Rueda llega al ecuador firme en las encuestas pero vulnerable ante las crisis del SERGAS y el avance de Vox
La oposición pone el foco en las listas de espera de sanidad consciente de que es el principal talón de aquiles de unos conservadores gallegos que, además, tienen que lidiar con el avance de los ultranacionalistas españoles en las encuestas, si bien es cierto que es mucho más pronunciado a nivel estatal que a nivel gallego.
Este miércoles, el calendario político de Galicia marca una fecha señalada en rojo: se cumplen exactamente dos años desde que la ciudadanía acudió a las urnas para otorgar, una vez más, la mayoría absoluta al Partido Popular. Alfonso Rueda atraviesa así el ecuador de su legislatura, un hito temporal que ha servido para evidenciar la enorme distancia que separa la visión del Ejecutivo autonómico de la realidad que describen los partidos de la oposición. Mientras San Caetano celebra la estabilidad y la gestión bajo la marca "Galicia Calidade", BNG y PSdeG dibujan un escenario de emergencia social, con la sanidad y la vivienda como principales agujeros negros de la gestión conservadora.

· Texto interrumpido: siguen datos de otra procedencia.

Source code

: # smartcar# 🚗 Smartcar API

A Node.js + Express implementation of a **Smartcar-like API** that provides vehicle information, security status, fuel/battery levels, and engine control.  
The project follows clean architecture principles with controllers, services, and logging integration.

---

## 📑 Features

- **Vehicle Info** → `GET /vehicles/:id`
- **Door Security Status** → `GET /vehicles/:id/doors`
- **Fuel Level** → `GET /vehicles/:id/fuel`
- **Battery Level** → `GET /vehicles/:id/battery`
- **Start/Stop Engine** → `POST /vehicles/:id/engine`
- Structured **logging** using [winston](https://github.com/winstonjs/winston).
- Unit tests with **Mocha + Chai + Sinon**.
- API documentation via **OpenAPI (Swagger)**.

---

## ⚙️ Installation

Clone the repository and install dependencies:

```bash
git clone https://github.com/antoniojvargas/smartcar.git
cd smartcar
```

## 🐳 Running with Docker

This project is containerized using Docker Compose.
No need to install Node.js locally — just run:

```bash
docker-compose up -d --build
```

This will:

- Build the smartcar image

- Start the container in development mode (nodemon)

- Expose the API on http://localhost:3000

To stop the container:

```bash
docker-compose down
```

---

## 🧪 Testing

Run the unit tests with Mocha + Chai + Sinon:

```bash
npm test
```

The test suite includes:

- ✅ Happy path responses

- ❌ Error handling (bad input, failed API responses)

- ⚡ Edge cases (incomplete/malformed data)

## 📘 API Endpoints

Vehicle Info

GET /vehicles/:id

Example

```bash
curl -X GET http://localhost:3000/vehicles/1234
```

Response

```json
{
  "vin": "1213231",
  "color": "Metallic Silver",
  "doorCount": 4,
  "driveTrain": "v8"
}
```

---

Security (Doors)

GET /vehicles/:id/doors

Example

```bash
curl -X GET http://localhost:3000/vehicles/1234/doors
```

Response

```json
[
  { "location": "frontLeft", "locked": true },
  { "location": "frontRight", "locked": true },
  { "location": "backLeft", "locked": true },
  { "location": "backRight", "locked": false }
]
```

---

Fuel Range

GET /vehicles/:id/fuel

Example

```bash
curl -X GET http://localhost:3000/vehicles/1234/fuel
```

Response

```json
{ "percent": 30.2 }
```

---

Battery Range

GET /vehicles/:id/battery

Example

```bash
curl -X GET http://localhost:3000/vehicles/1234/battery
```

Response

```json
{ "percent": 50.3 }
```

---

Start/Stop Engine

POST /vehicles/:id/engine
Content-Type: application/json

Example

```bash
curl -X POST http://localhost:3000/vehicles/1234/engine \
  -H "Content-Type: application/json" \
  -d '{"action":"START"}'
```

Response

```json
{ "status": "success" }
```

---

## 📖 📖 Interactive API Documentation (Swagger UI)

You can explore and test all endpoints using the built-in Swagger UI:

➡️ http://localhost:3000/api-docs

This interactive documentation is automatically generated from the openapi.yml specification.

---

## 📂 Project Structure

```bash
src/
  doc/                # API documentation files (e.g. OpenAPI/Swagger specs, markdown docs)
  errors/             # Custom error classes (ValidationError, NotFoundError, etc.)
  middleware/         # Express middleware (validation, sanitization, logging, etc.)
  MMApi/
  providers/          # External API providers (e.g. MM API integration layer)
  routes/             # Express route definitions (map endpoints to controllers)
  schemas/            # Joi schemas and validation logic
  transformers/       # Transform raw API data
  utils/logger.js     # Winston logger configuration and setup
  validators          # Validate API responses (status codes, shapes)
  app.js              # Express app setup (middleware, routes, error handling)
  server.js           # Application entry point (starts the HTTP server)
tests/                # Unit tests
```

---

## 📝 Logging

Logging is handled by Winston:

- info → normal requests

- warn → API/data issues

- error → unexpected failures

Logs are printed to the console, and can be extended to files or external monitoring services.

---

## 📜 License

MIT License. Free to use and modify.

El presidente de la Xunta no ha dejado pasar la oportunidad para sacar pecho de su gestión a través de las redes sociales, recordando la confianza depositada por los electores hace 24 meses. Para el líder del Ejecutivo gallego, estos dos años son la prueba de que existe una manera propia de gobernar, un "estilo Rueda" que, a su juicio, sigue tan vigente y vigoroso como el primer día.
Desde las filas populares, se esfuerzan en transmitir un mensaje de continuidad y solvencia, argumentando que trabajan diariamente para honrar el mandato de las urnas. La narrativa oficial se centra en la estabilidad institucional como un valor refugio, contrastando la situación gallega con el ruido político constante que atenaza la política estatal.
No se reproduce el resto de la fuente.